● **ABOUT THIS TASK**: Transcribe word for word the lines below from the line with "- Used tot rack" through the line with "- We can not", ends included.

● **RECORDS FOR THIS TASK**:

*****

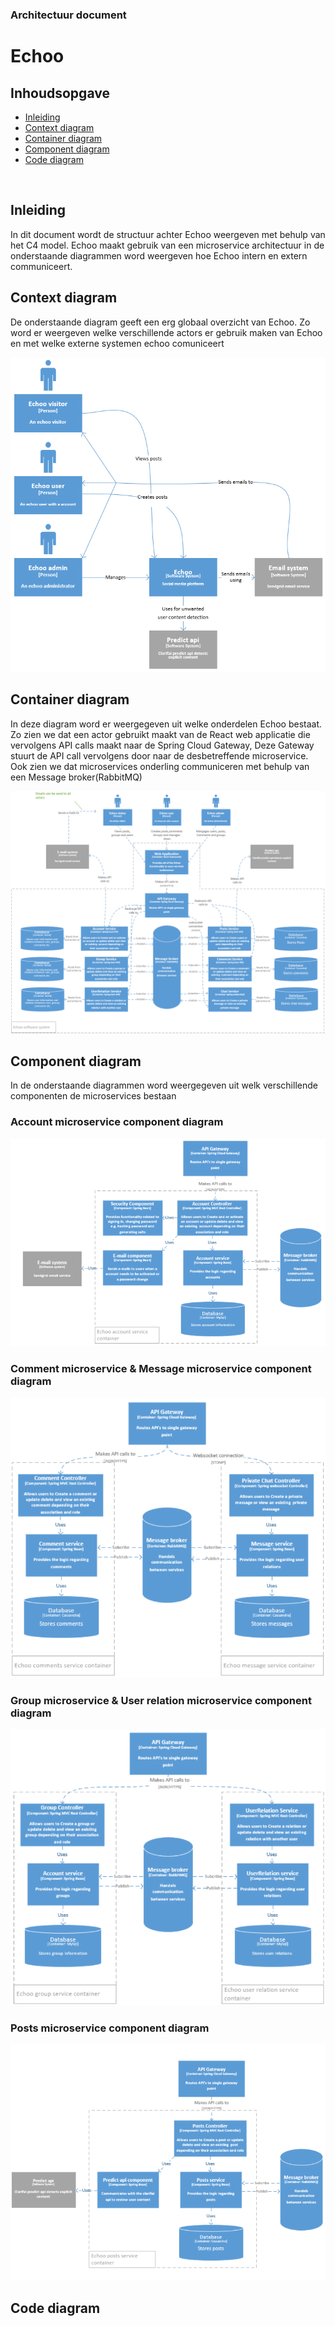 ### Architectuur document
# Echoo 
## Inhoudsopgave

  - [Inleiding](#inleiding)
  - [Context diagram](#Context-diagram)
  - [Container diagram](#Container-diagram)
  - [Component diagram](#Component-diagram)
  - [Code diagram](#Component-diagram)
<br>

## Inleiding
<p>In dit document wordt de structuur achter Echoo weergeven met behulp van het C4 model. Echoo maakt gebruik van een microservice architectuur in de onderstaande diagrammen word weergeven hoe Echoo intern en extern communiceert.

## Context diagram
<p>De onderstaande diagram geeft een erg globaal overzicht van Echoo. Zo word er weergeven welke verschillende actors er gebruik maken van Echoo en met welke externe systemen echoo comuniceert</p>
<p>
    <img src="img/ContextDiagramV1.PNG" />
</p>

## Container diagram
<p>In deze diagram word er weergegeven uit welke onderdelen Echoo bestaat. Zo zien we dat een actor gebruikt maakt van de React web applicatie die vervolgens API calls maakt naar de Spring Cloud Gateway, Deze Gateway stuurt de API call vervolgens door naar de desbetreffende microservice. Ook zien we dat microservices onderling communiceren met behulp van een Message broker(RabbitMQ)</p>
<p>
    <img src="img/ContainerDiagramV3.PNG" />
</p>

## Component diagram
<p>In de onderstaande diagrammen word weergegeven uit welk verschillende componenten de microservices bestaan</p>
<p>
  
  ### Account microservice component diagram
  <img src="img/ComponentDiagramAccount.PNG" />
  
  ### Comment microservice & Message microservice component diagram
  <img src="img/ComponentDiagramCommentMessage.PNG" />
  
  ### Group microservice & User relation microservice component diagram
  <img src="img/ComponentDiagramGroupUserRelation.PNG" />
  
  ### Posts microservice component diagram
  <img src="img/ComponentDiagramPosts.PNG" />
</p>

## Code diagram
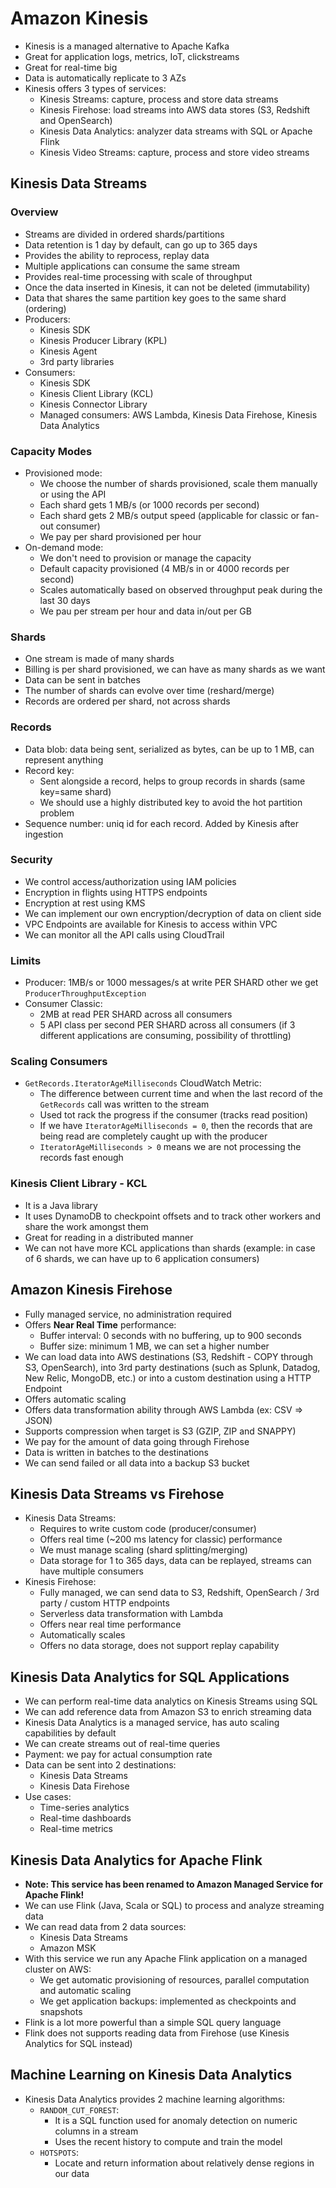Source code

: # Amazon Kinesis

- Kinesis is a managed alternative to Apache Kafka
- Great for application logs, metrics, IoT, clickstreams
- Great for real-time big 
- Data is automatically replicate to 3 AZs
- Kinesis offers 3 types of services:
    - Kinesis Streams: capture, process and store data streams
    - Kinesis Firehose: load streams into AWS data stores (S3, Redshift and OpenSearch)
    - Kinesis Data Analytics: analyzer data streams with SQL or Apache Flink
    - Kinesis Video Streams: capture, process and store video streams

## Kinesis Data Streams

### Overview

- Streams are divided in ordered shards/partitions
- Data retention is 1 day by default, can go up to 365 days
- Provides the ability to reprocess, replay data
- Multiple applications can consume the same stream
- Provides real-time processing with scale of throughput
- Once the data inserted in Kinesis, it can not be deleted (immutability)
- Data that shares the same partition key goes to the same shard (ordering)
- Producers:
    - Kinesis SDK
    - Kinesis Producer Library (KPL)
    - Kinesis Agent
    - 3rd party libraries
- Consumers:
    - Kinesis SDK
    - Kinesis Client Library (KCL)
    - Kinesis Connector Library
    - Managed consumers: AWS Lambda, Kinesis Data Firehose, Kinesis Data Analytics

### Capacity Modes

- Provisioned mode:
    - We choose the number of shards provisioned, scale them manually or using the API
    - Each shard gets 1 MB/s (or 1000 records per second)
    - Each shard gets 2 MB/s output speed (applicable for classic or fan-out consumer)
    - We pay per shard provisioned per hour
- On-demand mode:
    - We don't need to provision or manage the capacity
    - Default capacity provisioned (4 MB/s in or 4000 records per second)
    - Scales automatically based on observed throughput peak during the last 30 days
    - We pau per stream per hour and data in/out per GB

### Shards

- One stream is made of many shards
- Billing is per shard provisioned, we can have as many shards as we want
- Data can be sent in batches
- The number of shards can evolve over time (reshard/merge)
- Records are ordered per shard, not across shards

### Records

- Data blob: data being sent, serialized as bytes, can be up to 1 MB, can represent anything
- Record key: 
    - Sent alongside a record, helps to group records in shards (same key=same shard)
    - We should use a highly distributed key to avoid the hot partition problem
- Sequence number: uniq id for each record. Added by Kinesis after ingestion

### Security

- We control access/authorization using IAM policies
- Encryption in flights using HTTPS endpoints
- Encryption at rest using KMS
- We can implement our own encryption/decryption of data on client side
- VPC Endpoints are available for Kinesis to access within VPC
- We can monitor all the API calls using CloudTrail

### Limits

- Producer: 1MB/s or 1000 messages/s at write PER SHARD other we get `ProducerThroughputException`
- Consumer Classic: 
    - 2MB at read PER SHARD across all consumers
    - 5 API class per second PER SHARD across all consumers (if 3 different applications are consuming, possibility of throttling)

### Scaling Consumers

- `GetRecords.IteratorAgeMilliseconds` CloudWatch Metric:
    - The difference between current time and when the last record of the `GetRecords` call was written to the stream
    - Used tot rack the progress if the consumer (tracks read position)
    - If we have `IteratorAgeMilliseconds = 0`, then the records that are being read are completely caught up with the producer
    - `IteratorAgeMilliseconds > 0` means we are not processing the records fast enough

### Kinesis Client Library - KCL

- It is a Java library
- It uses DynamoDB to checkpoint offsets and to track other workers and share the work amongst them
- Great for reading in a distributed manner
- We can not have more KCL applications than shards (example: in case of 6 shards, we can have up to 6 application consumers)

## Amazon Kinesis Firehose

- Fully managed service, no administration required
- Offers **Near Real Time** performance:
    - Buffer interval: 0 seconds with no buffering, up to 900 seconds
    - Buffer size: minimum 1 MB, we can set a higher number
- We can load data into AWS destinations (S3, Redshift - COPY through S3, OpenSearch), into 3rd party destinations (such as Splunk, Datadog, New Relic, MongoDB, etc.) or into a custom destination using a HTTP Endpoint
- Offers automatic scaling
- Offers data transformation ability through AWS Lambda (ex: CSV => JSON)
- Supports compression when target is S3 (GZIP, ZIP and SNAPPY)
- We pay for the amount of data going through Firehose
- Data is written in batches to the destinations
- We can send failed or all data into a backup S3 bucket

## Kinesis Data Streams vs Firehose

- Kinesis Data Streams:
    - Requires to write custom code (producer/consumer)
    - Offers real time (~200 ms latency for classic) performance
    - We must manage scaling (shard splitting/merging)
    - Data storage for 1 to 365 days, data can be replayed, streams can have multiple consumers
- Kinesis Firehose:
    - Fully managed, we can send data to S3, Redshift, OpenSearch / 3rd party / custom HTTP endpoints
    - Serverless data transformation with Lambda
    - Offers near real time performance
    - Automatically scales
    - Offers no data storage, does not support replay capability

## Kinesis Data Analytics for SQL Applications

- We can perform real-time data analytics on Kinesis Streams using SQL
- We can add reference data from Amazon S3 to enrich streaming data
- Kinesis Data Analytics is a managed service, has auto scaling capabilities by default
- We can create streams out of real-time queries
- Payment: we pay for actual consumption rate
- Data can be sent into 2 destinations: 
    - Kinesis Data Streams
    - Kinesis Data Firehose
- Use cases:
    - Time-series analytics
    - Real-time dashboards
    - Real-time metrics

## Kinesis Data Analytics for Apache Flink

- **Note: This service has been renamed to Amazon Managed Service for Apache Flink!**
- We can use Flink (Java, Scala or SQL) to process and analyze streaming data
- We can read data from 2 data sources:
    - Kinesis Data Streams
    - Amazon MSK
- With this service we run any Apache Flink application on a managed cluster on AWS:
    - We get automatic provisioning of resources, parallel computation and automatic scaling
    - We get application backups: implemented as checkpoints and snapshots
- Flink is a lot more powerful than a simple SQL query language
- Flink does not supports reading data from Firehose (use Kinesis Analytics for SQL instead)

## Machine Learning on Kinesis Data Analytics

- Kinesis Data Analytics provides 2 machine learning algorithms:
    - `RANDOM_CUT_FOREST`:
        - It is a SQL function used for anomaly detection on numeric columns in a stream
        - Uses the recent history to compute and train the model
    - `HOTSPOTS`:
        - Locate and return information about relatively dense regions in our data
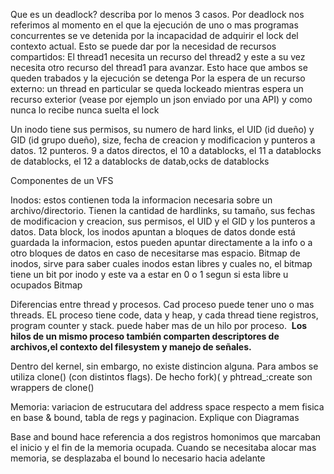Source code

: Que es un deadlock? describa por lo menos 3 casos. 
Por deadlock nos referimos al momento en el que la ejecución de uno o mas programas concurrentes se ve detenida por la incapacidad de adquirir el lock del contexto actual.
Esto se puede dar por la necesidad de recursos compartidos: 
El thread1 necesita un recurso del thread2 y este a su vez necesita otro recurso del thread1 para avanzar. Esto hace que ambos se queden trabados y la ejecución se detenga
Por la espera de un recurso externo: un thread en particular se queda lockeado mientras espera un recurso exterior (vease por ejemplo un json enviado por una API) y como nunca lo recibe nunca suelta el lock


Un inodo tiene sus permisos, su numero de hard links, el UID (id dueño) y GID (id grupo dueño), size, fecha de creacion y modificacion y punteros a datos. 12 punteros. 9 a datos directos, el 10 a datablocks, el 11 a datablocks de datablocks, el 12 a datablocks de datab,ocks de datablocks



Componentes de un VFS

Inodos: estos contienen toda la informacion necesaria sobre un archivo/directorio. Tienen la cantidad de hardlinks, su tamaño, sus fechas de modificacion y creacion, sus permisos, el UID y el GID y los punteros a datos. 
Data block, los inodos apuntan a bloques de datos donde está guardada la informacion, estos pueden apuntar directamente a la info o a otro bloques de datos en caso de necesitarse mas espacio. 
Bitmap de inodos, sirve para saber cuales inodos estan libres y cuales no, el bitmap tiene un bit por inodo y este va a estar en 0 o 1 segun si esta libre u ocupados
Bitmap 


Diferencias entre thread y procesos.
Cad proceso puede tener uno o mas threads. EL proceso tiene code, data y heap, y cada thread tiene registros, program counter y stack. puede haber mas de un hilo por proceso.  **Los hilos de un mismo proceso también comparten descriptores de archivos,el contexto del filesystem y manejo de señales.**

Dentro del kernel, sin embargo, no existe distincion alguna. Para ambos se utiliza clone() (con distintos flags). De hecho fork)( y phtread_:create son wrappers de clone()



Memoria: variacion de estrucutara del address space respecto a mem fisica en base & bound, tabla de regs y paginacion. 
Explique con Diagramas

Base and bound hace referencia a dos registros homonimos que marcaban el inicio y el fin de la memoria ocupada. Cuando se necesitaba alocar mas memoria, se desplazaba el bound lo necesario hacia adelante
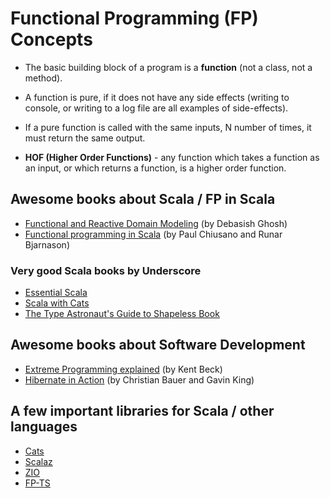 # Functional Programming (FP) Concepts

 - The basic building block of a program is a **function** (not a class, not a method).
 
 - A function is pure, if it does not have any side effects (writing to console, or writing to a log file are all 
 examples of side-effects).
 
 - If a pure function is called with the same inputs, N number of times, it must return the same output.
 
 - **HOF (Higher Order Functions)** - any function which takes a function as an input, or which returns a function, is 
 a higher order function.
 
## Awesome books about Scala / FP in Scala

 - [Functional and Reactive Domain Modeling](https://www.manning.com/books/functional-and-reactive-domain-modeling) (by Debasish Ghosh)
 - [Functional programming in Scala](https://www.manning.com/books/functional-programming-in-scala) (by Paul Chiusano and Runar Bjarnason)
 
### Very good Scala books by Underscore

 - [Essential Scala](https://underscore.io/books/essential-scala/)
 - [Scala with Cats](https://underscore.io/books/essential-scala/)
 - [The Type Astronaut's Guide to Shapeless Book](https://underscore.io/books/shapeless-guide/)
 
## Awesome books about Software Development

 - [Extreme Programming explained](https://www.amazon.in/Extreme-Programming-Explained-Embrace-Change/dp/0321278658) (by Kent Beck)
 - [Hibernate in Action](https://www.manning.com/books/hibernate-in-action) (by Christian Bauer and Gavin King)
 
## A few important libraries for Scala / other languages

 - [Cats](https://typelevel.org/cats/)
 - [Scalaz](https://scalaz.github.io/7/)
 - [ZIO](https://zio.dev/)
 - [FP-TS](https://github.com/gcanti/fp-ts)
 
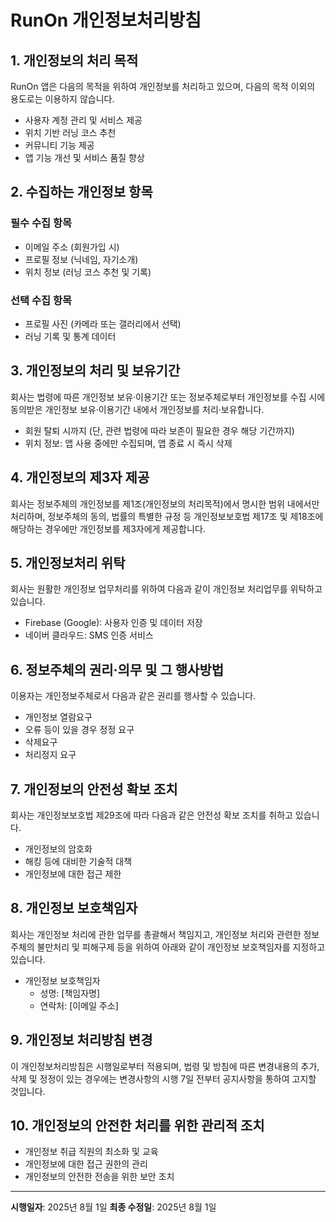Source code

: # RunOn 개인정보처리방침

## 1. 개인정보의 처리 목적

RunOn 앱은 다음의 목적을 위하여 개인정보를 처리하고 있으며, 다음의 목적 이외의 용도로는 이용하지 않습니다.

- 사용자 계정 관리 및 서비스 제공
- 위치 기반 러닝 코스 추천
- 커뮤니티 기능 제공
- 앱 기능 개선 및 서비스 품질 향상

## 2. 수집하는 개인정보 항목

### 필수 수집 항목
- 이메일 주소 (회원가입 시)
- 프로필 정보 (닉네임, 자기소개)
- 위치 정보 (러닝 코스 추천 및 기록)

### 선택 수집 항목
- 프로필 사진 (카메라 또는 갤러리에서 선택)
- 러닝 기록 및 통계 데이터

## 3. 개인정보의 처리 및 보유기간

회사는 법령에 따른 개인정보 보유·이용기간 또는 정보주체로부터 개인정보를 수집 시에 동의받은 개인정보 보유·이용기간 내에서 개인정보를 처리·보유합니다.

- 회원 탈퇴 시까지 (단, 관련 법령에 따라 보존이 필요한 경우 해당 기간까지)
- 위치 정보: 앱 사용 중에만 수집되며, 앱 종료 시 즉시 삭제

## 4. 개인정보의 제3자 제공

회사는 정보주체의 개인정보를 제1조(개인정보의 처리목적)에서 명시한 범위 내에서만 처리하며, 정보주체의 동의, 법률의 특별한 규정 등 개인정보보호법 제17조 및 제18조에 해당하는 경우에만 개인정보를 제3자에게 제공합니다.

## 5. 개인정보처리 위탁

회사는 원활한 개인정보 업무처리를 위하여 다음과 같이 개인정보 처리업무를 위탁하고 있습니다.

- Firebase (Google): 사용자 인증 및 데이터 저장
- 네이버 클라우드: SMS 인증 서비스

## 6. 정보주체의 권리·의무 및 그 행사방법

이용자는 개인정보주체로서 다음과 같은 권리를 행사할 수 있습니다.

- 개인정보 열람요구
- 오류 등이 있을 경우 정정 요구
- 삭제요구
- 처리정지 요구

## 7. 개인정보의 안전성 확보 조치

회사는 개인정보보호법 제29조에 따라 다음과 같은 안전성 확보 조치를 취하고 있습니다.

- 개인정보의 암호화
- 해킹 등에 대비한 기술적 대책
- 개인정보에 대한 접근 제한

## 8. 개인정보 보호책임자

회사는 개인정보 처리에 관한 업무를 총괄해서 책임지고, 개인정보 처리와 관련한 정보주체의 불만처리 및 피해구제 등을 위하여 아래와 같이 개인정보 보호책임자를 지정하고 있습니다.

- 개인정보 보호책임자
  - 성명: [책임자명]
  - 연락처: [이메일 주소]

## 9. 개인정보 처리방침 변경

이 개인정보처리방침은 시행일로부터 적용되며, 법령 및 방침에 따른 변경내용의 추가, 삭제 및 정정이 있는 경우에는 변경사항의 시행 7일 전부터 공지사항을 통하여 고지할 것입니다.

## 10. 개인정보의 안전한 처리를 위한 관리적 조치

- 개인정보 취급 직원의 최소화 및 교육
- 개인정보에 대한 접근 권한의 관리
- 개인정보의 안전한 전송을 위한 보안 조치

---

**시행일자**: 2025년 8월 1일
**최종 수정일**: 2025년 8월 1일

*****

● **EXPECTED OUTPUT**:
    - Used tot rack the progress if the consumer (tracks read position)
    - If we have `IteratorAgeMilliseconds = 0`, then the records that are being read are completely caught up with the producer
    - `IteratorAgeMilliseconds > 0` means we are not processing the records fast enough

### Kinesis Client Library - KCL

- It is a Java library
- It uses DynamoDB to checkpoint offsets and to track other workers and share the work amongst them
- Great for reading in a distributed manner
- We can not have more KCL applications than shards (example: in case of 6 shards, we can have up to 6 application consumers)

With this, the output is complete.